_What you need to do_.
Nothing but the lines from the first line of the records below to the line holding "### DCF77 (Europe, Germany)" belongs in the answer, copied exactly and without pictures.
[Data — start]
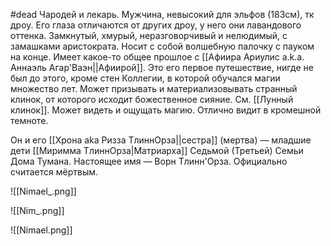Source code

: #dead 
Чародей и лекарь. Мужчина, невысокий для эльфов (183см), тк дроу. 
Его глаза отличаются от других дроу, у него они лавандового оттенка.
Замкнутый, хмурый, неразговорчивый и нелюдимый, с замашками аристократа. Носит с собой волшебную палочку с пауком на конце. 
Имеет какое-то общее прошлое с [[Афиира Ариулис a.k.a. Аннаэль Агар'Ваэн||Афиирой]].
Это его первое путешествие, нигде не был до этого, кроме стен Коллегии, в которой обучался магии множество лет. 
Может призывать и материализовывать странный клинок, от которого исходит божественное сияние. См. [[Лунный клинок]].
Может видеть и ощущать магию. 
Отлично видит в кромешной темноте.

Он и его [[Хрона aka Ризза ТлиннОрза||сестра]] (мертва) — младшие дети [[Миримма ТлиннОрза|Матриарха]] Седьмой (Третьей) Семьи Дома Тумана. Настоящее имя — Ворн Тлинн'Орза. Официально считается мёртвым. 


![[Nimael_.png]]

![[Nim_.png]]


![[Nimael.png]]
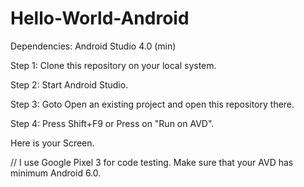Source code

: # Hello-World-Android

Dependencies: Android Studio 4.0 (min)

Step 1: Clone this repository on your local system.

Step 2: Start Android Studio.

Step 3: Goto Open an existing project and open this repository there.

Step 4: Press Shift+F9 or Press on "Run on AVD".

Here is your Screen.

// I use Google Pixel 3 for code testing. Make sure that your AVD has minimum Android 6.0.
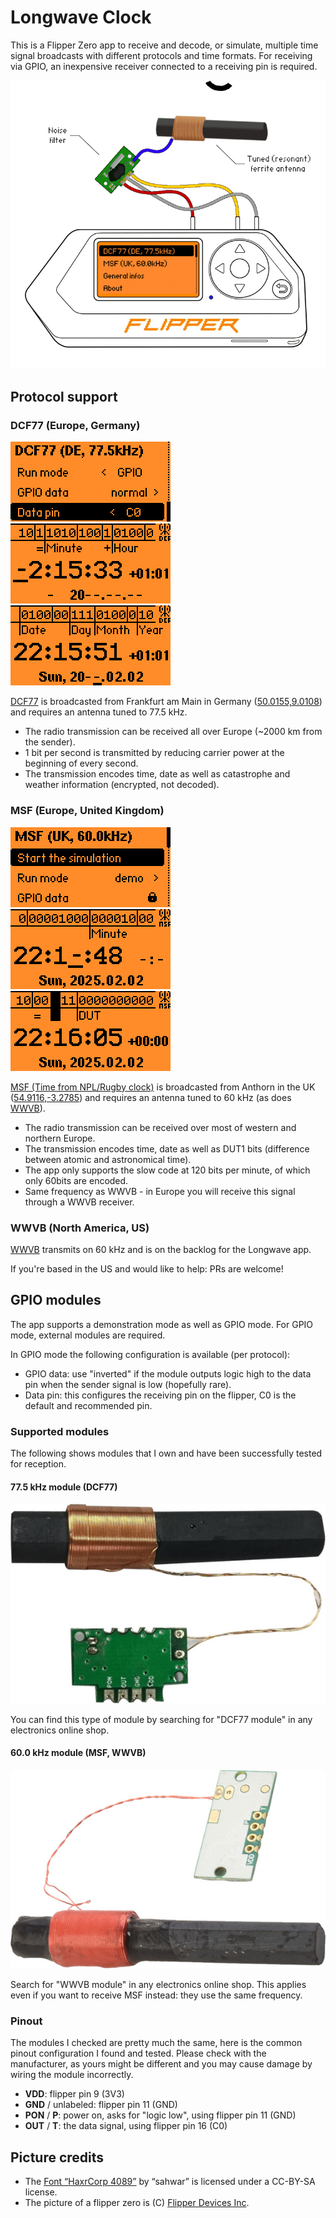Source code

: # Longwave Clock

This is a Flipper Zero app to receive and decode, or simulate, multiple time signal broadcasts with different protocols and time formats. For receiving via GPIO, an inexpensive receiver connected to a receiving pin is required.

![](screenshots/v0.1/animation.gif)

## Protocol support

### DCF77 (Europe, Germany)

![](screenshots/v0.1/menu_dcf77.png) ![](screenshots/v0.1/dcf77_1.png) ![](screenshots/v0.1/dcf77_2.png)

[DCF77](https://en.wikipedia.org/wiki/DCF77) is broadcasted from Frankfurt am Main in Germany ([50.0155,9.0108](https://www.openstreetmap.org/?mlat=50.0155&mlon=9.0108#map=4/50.01/9.01)) and requires an antenna tuned to 77.5 kHz.

- The radio transmission can be received all over Europe (~2000 km from the sender).
- 1 bit per second is transmitted by reducing carrier power at the beginning of every second.
- The transmission encodes time, date as well as catastrophe and weather information (encrypted, not decoded).

### MSF (Europe, United Kingdom)

![](screenshots/v0.1/menu_msf.png) ![](screenshots/v0.1/msf_1.png) ![](screenshots/v0.1/msf_2.png)

[MSF (Time from NPL/Rugby clock)](https://en.wikipedia.org/wiki/Time_from_NPL_(MSF)) is broadcasted from Anthorn in the UK ([54.9116,-3.2785](https://www.openstreetmap.org/?mlat=54.9116&mlon=-3.2785#map=5/54.91/-3.27)) and requires an antenna tuned to 60 kHz (as does [WWVB](#wwvb-north-america-us)).

- The radio transmission can be received over most of western and northern Europe.
- The transmission encodes time, date as well as DUT1 bits (difference between atomic and astronomical time).
- The app only supports the slow code at 120 bits per minute, of which only 60bits  are encoded.
- Same frequency as WWVB - in Europe you will receive this signal through a WWVB receiver.

### WWVB (North America, US)

[WWVB](https://en.wikipedia.org/wiki/WWVB) transmits on 60 kHz and is on the backlog for the Longwave app.

If you're based in the US and would like to help: PRs are welcome!

## GPIO modules

The app supports a demonstration mode as well as GPIO mode. For GPIO mode, external modules are required.

In GPIO mode the following configuration is available (per protocol):
- GPIO data: use "inverted" if the module outputs logic high to the data pin when the sender signal is low (hopefully rare).
- Data pin: this configures the receiving pin on the flipper, C0 is the default and recommended pin.

### Supported modules

The following shows modules that I own and have been successfully tested for reception.

#### 77.5 kHz module (DCF77)

![](screenshots/modules/module_775.jpg) 

You can find this type of module by searching for "DCF77 module" in any electronics online shop.

#### 60.0 kHz module (MSF, WWVB)

![](screenshots/modules/module_600.jpg) 

Search for "WWVB module" in any electronics online shop. 
This applies even if you want to receive MSF instead: they use the same frequency.

### Pinout

The modules I checked are pretty much the same, here is the common pinout configuration I found and tested.
Please check with the manufacturer, as yours might be different and you may cause damage by wiring the module incorrectly. 

- **VDD**: flipper pin 9 (3V3)
- **GND** / unlabeled: flipper pin 11 (GND)
- **PON** / **P**: power on, asks for "logic low", using flipper pin 11 (GND)
- **OUT** / **T**: the data signal, using flipper pin 16 (C0)

## Picture credits

- The [Font “HaxrCorp 4089”](https://fontstruct.com/fontstructions/show/192981) by “sahwar” is licensed under a CC-BY-SA license.
- The picture of a flipper zero is (C) [Flipper Devices Inc](https://flipperzero.one/).
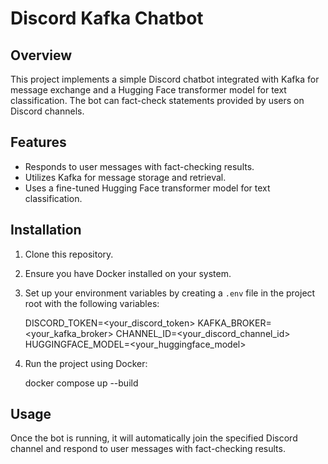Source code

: # Discord Kafka Chatbot

## Overview
This project implements a simple Discord chatbot integrated with Kafka for message exchange and a Hugging Face transformer model for text classification. The bot can fact-check statements provided by users on Discord channels.

## Features
- Responds to user messages with fact-checking results.
- Utilizes Kafka for message storage and retrieval.
- Uses a fine-tuned Hugging Face transformer model for text classification.

## Installation
1. Clone this repository.
2. Ensure you have Docker installed on your system.
3. Set up your environment variables by creating a `.env` file in the project root with the following variables:

    DISCORD_TOKEN=<your_discord_token>
    KAFKA_BROKER=<your_kafka_broker>
    CHANNEL_ID=<your_discord_channel_id>
    HUGGINGFACE_MODEL=<your_huggingface_model>


4. Run the project using Docker:

    docker compose up --build

## Usage
Once the bot is running, it will automatically join the specified Discord channel and respond to user messages with fact-checking results.



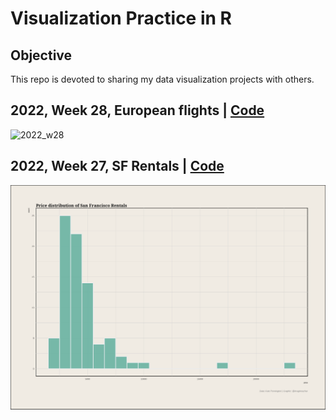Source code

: # Visualization Practice in R

## Objective

This repo is devoted to sharing my data visualization projects with others.

## 2022, Week 28, European flights | [Code](TidyTuesday/2022/2022_w28_European_flights.R)

![2022_w28](TidyTuesday/2022/european-flights.png)

## 2022, Week 27, SF Rentals | [Code](TidyTuesday/2022_w28_SF-rentals.R)

![2022_w28](TidyTuesday/2022/2022_W27_SF-rentals.png)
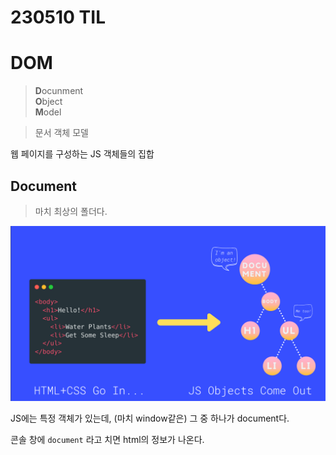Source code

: # 230510 TIL

# DOM
> **D**ocunment <br>
> **O**bject <br>
> **M**odel <br>

> 문서 객체 모델

웹 페이지를 구성하는 JS 객체들의 집합
## Document
> 마치 최상의 폴더다.

![dom 설명](https://github.com/Jiyul-Kim/study/blob/main/images/dom%EC%84%A4%EB%AA%85.png)

JS에는 특정 객체가 있는데, (마치 window같은) 그 중 하나가 document다.

콘솔 창에 `document` 라고 치면 html의 정보가 나온다.
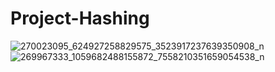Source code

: ﻿# Project-Hashing
![270023095_624927258829575_3523917237639350908_n](https://user-images.githubusercontent.com/58048262/151672583-48904ac9-307c-4d37-a112-b3af42f54576.jpg)
![269967333_1059682488155872_7558210351659054538_n](https://user-images.githubusercontent.com/58048262/151672584-020ca1d7-4850-4be5-882e-db1fefd79fb5.jpg)
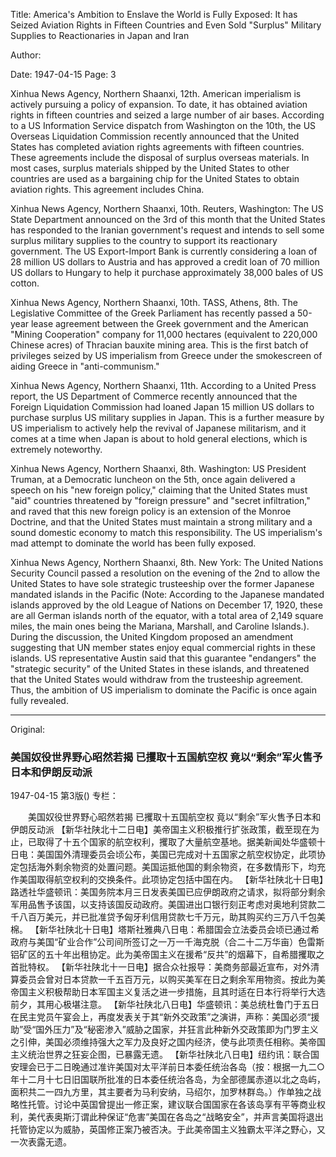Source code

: Title: America's Ambition to Enslave the World is Fully Exposed: It has Seized Aviation Rights in Fifteen Countries and Even Sold "Surplus" Military Supplies to Reactionaries in Japan and Iran

Author:

Date: 1947-04-15
Page: 3

Xinhua News Agency, Northern Shaanxi, 12th. American imperialism is actively pursuing a policy of expansion. To date, it has obtained aviation rights in fifteen countries and seized a large number of air bases. According to a US Information Service dispatch from Washington on the 10th, the US Overseas Liquidation Commission recently announced that the United States has completed aviation rights agreements with fifteen countries. These agreements include the disposal of surplus overseas materials. In most cases, surplus materials shipped by the United States to other countries are used as a bargaining chip for the United States to obtain aviation rights. This agreement includes China.

Xinhua News Agency, Northern Shaanxi, 10th. Reuters, Washington: The US State Department announced on the 3rd of this month that the United States has responded to the Iranian government's request and intends to sell some surplus military supplies to the country to support its reactionary government. The US Export-Import Bank is currently considering a loan of 28 million US dollars to Austria and has approved a credit loan of 70 million US dollars to Hungary to help it purchase approximately 38,000 bales of US cotton.

Xinhua News Agency, Northern Shaanxi, 10th. TASS, Athens, 8th. The Legislative Committee of the Greek Parliament has recently passed a 50-year lease agreement between the Greek government and the American "Mining Cooperation" company for 11,000 hectares (equivalent to 220,000 Chinese acres) of Thracian bauxite mining area. This is the first batch of privileges seized by US imperialism from Greece under the smokescreen of aiding Greece in "anti-communism."

Xinhua News Agency, Northern Shaanxi, 11th. According to a United Press report, the US Department of Commerce recently announced that the Foreign Liquidation Commission had loaned Japan 15 million US dollars to purchase surplus US military supplies in Japan. This is a further measure by US imperialism to actively help the revival of Japanese militarism, and it comes at a time when Japan is about to hold general elections, which is extremely noteworthy.

Xinhua News Agency, Northern Shaanxi, 8th. Washington: US President Truman, at a Democratic luncheon on the 5th, once again delivered a speech on his "new foreign policy," claiming that the United States must "aid" countries threatened by "foreign pressure" and "secret infiltration," and raved that this new foreign policy is an extension of the Monroe Doctrine, and that the United States must maintain a strong military and a sound domestic economy to match this responsibility. The US imperialism's mad attempt to dominate the world has been fully exposed.

Xinhua News Agency, Northern Shaanxi, 8th. New York: The United Nations Security Council passed a resolution on the evening of the 2nd to allow the United States to have sole strategic trusteeship over the former Japanese mandated islands in the Pacific (Note: According to the Japanese mandated islands approved by the old League of Nations on December 17, 1920, these are all German islands north of the equator, with a total area of 2,149 square miles, the main ones being the Mariana, Marshall, and Caroline Islands.). During the discussion, the United Kingdom proposed an amendment suggesting that UN member states enjoy equal commercial rights in these islands. US representative Austin said that this guarantee "endangers" the "strategic security" of the United States in these islands, and threatened that the United States would withdraw from the trusteeship agreement. Thus, the ambition of US imperialism to dominate the Pacific is once again fully revealed.



<hr /> 

Original: 


### 美国奴役世界野心昭然若揭  已攫取十五国航空权  竟以“剩余”军火售予日本和伊朗反动派

1947-04-15
第3版()
专栏：

　　美国奴役世界野心昭然若揭
    已攫取十五国航空权
    竟以“剩余”军火售予日本和伊朗反动派
    【新华社陕北十二日电】美帝国主义积极推行扩张政策，截至现在为止，已取得了十五个国家的航空权利，攫取了大量航空基地。据美新闻处华盛顿十日电：美国国外清理委员会顷公布，美国已完成对十五国家之航空权协定，此项协定包括海外剩余物资的处置问题。美国运抵他国的剩余物资，在多数情形下，均充作美国取得航空权利的交换条件。此项协定包括中国在内。
    【新华社陕北十日电】路透社华盛顿讯：美国务院本月三日发表美国已应伊朗政府之请求，拟将部分剩余军用品售予该国，以支持该国反动政府。美国进出口银行刻正考虑对奥地利贷款二千八百万美元，并已批准贷予匈牙利信用贷款七千万元，助其购买约三万八千包美棉。
    【新华社陕北十日电】塔斯社雅典八日电：希腊国会立法委员会顷已通过希政府与美国“矿业合作”公司间所签订之一万一千海克脱（合二十二万华亩）色雷斯铝矿区的五十年出租协定。此为美帝国主义在援希“反共”的烟幕下，自希腊攫取之首批特权。
    【新华社陕北十一日电】据合众社报导：美商务部最近宣布，对外清算委员会曾对日本贷款一千五百万元，以购买美军在日之剩余军用物资。按此为美帝国主义积极帮助日本军国主义复活之进一步措施，且其时适在日本行将举行大选前夕，其用心极堪注意。
    【新华社陕北八日电】华盛顿讯：美总统杜鲁门于五日在民主党员午宴会上，再度发表关于其“新外交政策”之演讲，声称：美国必须“援助”受“国外压力”及“秘密渗入”威胁之国家，并狂言此种新外交政策即为门罗主义之引伸，美国必须维持强大之军力及良好之国内经济，使与此项责任相称。美帝国主义统治世界之狂妄企图，已暴露无遗。
    【新华社陕北八日电】纽约讯：联合国安理会已于二日晚通过准许美国对太平洋前日本委任统治各岛（按：根据一九二○年十二月十七日旧国联所批准的日本委任统治各岛，为全部德属赤道以北之岛屿，面积共二一四九方里，其主要者为马利安纳，马绍尔，加罗林群岛。）作单独之战略性托管。讨论中英国曾提出一修正案，建议联合国国家在各该岛享有平等商业权利，美代表奥斯汀谓此种保证“危害”美国在各岛之“战略安全”，并声言美国将退出托管协定以为威胁，英国修正案乃被否决。于此美帝国主义独霸太平洋之野心，又一次表露无遗。
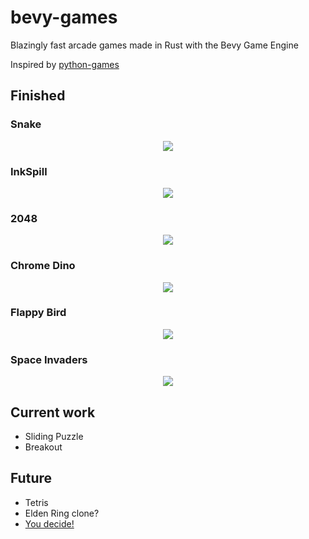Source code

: # bevy-games

Blazingly fast arcade games made in Rust with the Bevy Game Engine

Inspired by [python-games](https://inventwithpython.com/pygame/)

## Finished

### Snake

<p align="center">
  <img src="https://github.com/lframosferreira/bevy-games/assets/84649544/d114e3d4-411c-4d1a-8362-63bf4b62a561">
</p>

### InkSpill

<p align="center">
  <img src="https://github.com/lframosferreira/bevy-games/assets/84649544/bfd363b0-15fb-4518-b4a2-3c5fa8391748">
</p>

### 2048

<p align="center">
  <img src="https://github.com/lframosferreira/bevy-games/assets/84649544/85cf8f86-756f-4b81-980c-10f7b540beb7">
</p>

### Chrome Dino

<p align="center">
  <img src="https://github.com/lframosferreira/bevy-games/assets/84649544/3e7e3bfe-722d-4d06-a37d-d34c89d88d32">
</p>

### Flappy Bird

<p align="center">
  <img src="https://github.com/lframosferreira/bevy-games/assets/84649544/7af6cc62-d5a2-4839-8443-3972be242255">
</p>

### Space Invaders

<p align="center">
  <img src="https://github.com/lframosferreira/bevy-games/assets/84649544/b290439a-3d97-44b4-a6d2-2699f0dcf228">
</p>


## Current work

- Sliding Puzzle
- Breakout

## Future

- Tetris
- Elden Ring clone?
- [You decide!](https://github.com/lframosferreira/bevy-games/issues/new?assignees=&labels=&projects=&template=game-request.md&title=%5BNew+Game+Request%5D+)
[Data — finish]
_Problem solution_.
Source code

: #dead 
Чародей и лекарь. Мужчина, невысокий для эльфов (183см), тк дроу. 
Его глаза отличаются от других дроу, у него они лавандового оттенка.
Замкнутый, хмурый, неразговорчивый и нелюдимый, с замашками аристократа. Носит с собой волшебную палочку с пауком на конце. 
Имеет какое-то общее прошлое с [[Афиира Ариулис a.k.a. Аннаэль Агар'Ваэн||Афиирой]].
Это его первое путешествие, нигде не был до этого, кроме стен Коллегии, в которой обучался магии множество лет. 
Может призывать и материализовывать странный клинок, от которого исходит божественное сияние. См. [[Лунный клинок]].
Может видеть и ощущать магию. 
Отлично видит в кромешной темноте.

Он и его [[Хрона aka Ризза ТлиннОрза||сестра]] (мертва) — младшие дети [[Миримма ТлиннОрза|Матриарха]] Седьмой (Третьей) Семьи Дома Тумана. Настоящее имя — Ворн Тлинн'Орза. Официально считается мёртвым. 


![[Nimael_.png]]

![[Nim_.png]]


![[Nimael.png]]
Source code

: # Hello-World-Android

Dependencies: Android Studio 4.0 (min)

Step 1: Clone this repository on your local system.

Step 2: Start Android Studio.

Step 3: Goto Open an existing project and open this repository there.

Step 4: Press Shift+F9 or Press on "Run on AVD".

Here is your Screen.

// I use Google Pixel 3 for code testing. Make sure that your AVD has minimum Android 6.0.
Source code

: # Longwave Clock

This is a Flipper Zero app to receive and decode, or simulate, multiple time signal broadcasts with different protocols and time formats. For receiving via GPIO, an inexpensive receiver connected to a receiving pin is required.

![](screenshots/v0.1/animation.gif)

## Protocol support

### DCF77 (Europe, Germany)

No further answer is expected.